Все выглядело таким скучным, что Йозефик сразу заподозрил неладное. Особые подозрения у него вызывала бочка.
– Так я и поверил, что тут только капуста, – бурчал себе под нос Йозефик и ковырялся в бледных овощных лохмотьях дулом револьвера. – Ага. Так я и знал. Вот оно. Это же… огурец.
«Боги, я превращаюсь в параноика», – думал Йозефик, возвращаясь к столу.
За время его отсутствия в качестве десерта был подан ягодный пирог размером с крышку канализационного люка. Сьомирина возбужденно примерялась к нему ножом. На краю стола стоял большой медный чайник с керосиновой горелкой под ним. Его бока были украшены барельефом, изображавшим осаду какого-то города, в ходе которой защитники активно применяли кипяток.
– Отличный пирог. Я о таком даже не мечтала, – сказала Сьомирина, перекладывая на свою керамическую тарелку внушительных размеров кусок. – Тебе положить?
Ответа она не дождалась, чем обрекла Йозефика на переедание. Чашки наполнил темный ароматный чай. Одним своим видом он превращал любые воспоминания о холоде и промозглом дожде в уютные байки, которые так приятно врать у камина.
– В Хлейнглогте много каминов, наверное, – мечтательно сказал Йозефик. – Один есть в гостевой комнате, один в кабинете, огромный очаг на кухне. Обязательно их все посмотрю. Я никогда не мог подумать, что у человека может быть столько каминов, и вот на тебе… А во дворе можно запалить огромный костер – я пробовал!
Сьомирина забралась на скамью с ногами и обеими руками держала чашку с обжигающе горячим чаем. Она уже отогрелась и перестала шмыгать носом. По ее чуть сонному виду было понятно, что она не прочь послушать сказок. Наводящими вопросами она выудила из Йозефика его краткую биографию и хронику его последних приключений. Он рассказал ей про геноцид фаршированных тараканами трупов в Луприанском психиатрическом хосписе строгого режима № 29. Рассказал, как их знакомство с Йойком чуть не перешло исключительно в пищеварительную плоскость. Долго размахивал руками, изображая события, предшествовавшие роскошному крушению «Темной ночи» и пожару на вокзале Келпиела-зи-Фах. Выложил некоторые подробности о похоронах Йивентрия вир Тонхлейна, особенно уделив внимание описанию криптели, которая на него самого произвела неизгладимое впечатление. Про путешествие по Бурнскому лесу он особенно не распространялся и вообще назвал сравнительно занудным. И наконец, подвел свой рассказ к фразе: «Ну, а дальше ты знаешь».

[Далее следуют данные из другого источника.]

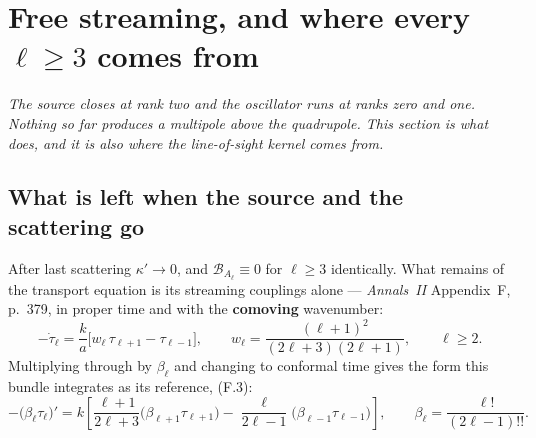 %
%
\section{Free streaming, and where every $\ell\ge3$ comes from}
\label{sec:free-streaming}

\emph{The source closes at rank two and the oscillator runs at ranks zero and
one. Nothing so far produces a multipole above the quadrupole. This section is
what does, and it is also where the line-of-sight kernel comes from.}

\subsection{What is left when the source and the scattering go}

After last scattering $\kappa'\to0$, and $\mathcal B_{A_\ell}\equiv0$ for
$\ell\ge3$ identically. What remains of the transport equation is its
streaming couplings alone --- \emph{Annals~II} Appendix~F, p.~379, in proper
time and with the \textbf{comoving} wavenumber:
\begin{equation}
  -\dot\tau_\ell=\frac{k}{a}\Big[w_\ell\,\tau_{\ell+1}-\tau_{\ell-1}\Big],
  \qquad
  w_\ell=\frac{(\ell+1)^2}{(2\ell+3)(2\ell+1)},
  \qquad \ell\ge2 .
  \label{eq:F1}
\end{equation}
Multiplying through by $\beta_\ell$ and changing to conformal time gives the
form this bundle integrates as its reference, (F.3):
\begin{equation}
  -\big(\beta_\ell\tau_\ell\big)'
  =k\left[\frac{\ell+1}{2\ell+3}\big(\beta_{\ell+1}\tau_{\ell+1}\big)
         -\frac{\ell}{2\ell-1}\big(\beta_{\ell-1}\tau_{\ell-1}\big)\right],
  \qquad \beta_\ell=\frac{\ell!}{(2\ell-1)!!} .
  \label{eq:F3}
\end{equation}

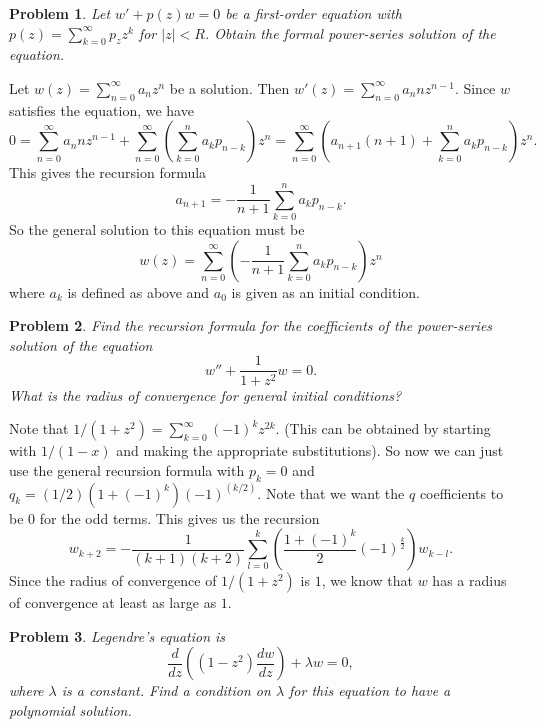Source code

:\documentclass{article}
\newtheorem{problem}{Problem}
\begin{document}
\begin{problem}
Let $w' + p(z)w = 0$ be a first-order equation with $p(z) = \sum_{k=0}^{\infty} p_zz^k$ for $|z| < R$. Obtain the formal power-series solution of the equation.
\end{problem}

Let $w(z) = \sum_{n=0}^{\infty} a_n z^n$ be a solution. Then $w'(z) = \sum_{n=0}^{\infty} a_n n z^{n-1}$. Since $w$ satisfies the equation, we have
\[
0 = \sum_{n=0}^{\infty} a_n n z^{n-1} + \sum_{n=0}^{\infty} \left ( \sum_{k=0}^n a_k p_{n-k} \right ) z^n = \sum_{n=0}^{\infty} \left ( a_{n+1} (n+1) + \sum_{k=0}^n a_k p_{n-k} \right ) z^n.
\]
This gives the recursion formula
\[
a_{n+1} = - \frac{1}{n+1} \sum_{k=0}^n a_k p_{n-k}.
\]
So the general solution to this equation must be
\[
w(z) = \sum_{n=0}^{\infty} \left ( - \frac{1}{n+1} \sum_{k=0}^n a_k p_{n-k} \right ) z^n
\]
where $a_k$ is defined as above and $a_0$ is given as an initial condition.

\begin{problem}
Find the recursion formula for the coefficients of the power-series solution of the equation
\[
w'' + \frac{1}{1 + z^2} w = 0.
\]
What is the radius of convergence for general initial conditions?
\end{problem}

Note that $1/(1 + z^2) = \sum_{k=0}^{\infty} (-1)^k z^{2k}$. (This can be obtained by starting with $1/(1-x)$ and making the appropriate substitutions). So now we can just use the general recursion formula with $p_k = 0$ and $q_k = (1/2) (1 + (-1)^k) (-1)^(k/2)$. Note that we want the $q$ coefficients to be $0$ for the odd terms. This gives us the recursion
\[
w_{k+2} = - \frac{1}{(k+1)(k+2)} \sum_{l=0}^k \left ( \frac{1 + (-1)^k}{2} (-1)^{\frac{k}{2}} \right ) w_{k-l}.
\]
Since the radius of convergence of $1/(1 + z^2)$ is $1$, we know that $w$ has a radius of convergence at least as large as $1$.

\begin{problem}
Legendre's equation is
\[
\frac{d}{dz} \left ( \left ( 1 - z^2 \right ) \frac{dw}{dz} \right ) + \lambda w = 0,
\]
where $\lambda$ is a constant. Find a condition on $\lambda$ for this equation to have a polynomial solution.
\end{problem}
\end{document}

Пока Йозефик развлекал ее рассказом, девушка умудрилась слопать весь пирог, не считая куска на виртонхлейновской тарелке. Теперь они с Йойком по очереди бросали на него завистливые голодные взгляды.
– Так ты что, правда вир Тонхлейн и у тебя есть замок, предки каких-то дел наделали и вообще? – удивилась Сьомирина. – Я-то думала, это ты для красного словца на арене заливал. Еще удивилась, как быстро ты научился песками пользоваться. На арене правду в чистом виде говорить как-то не принято. Смотреть неинтересно будет.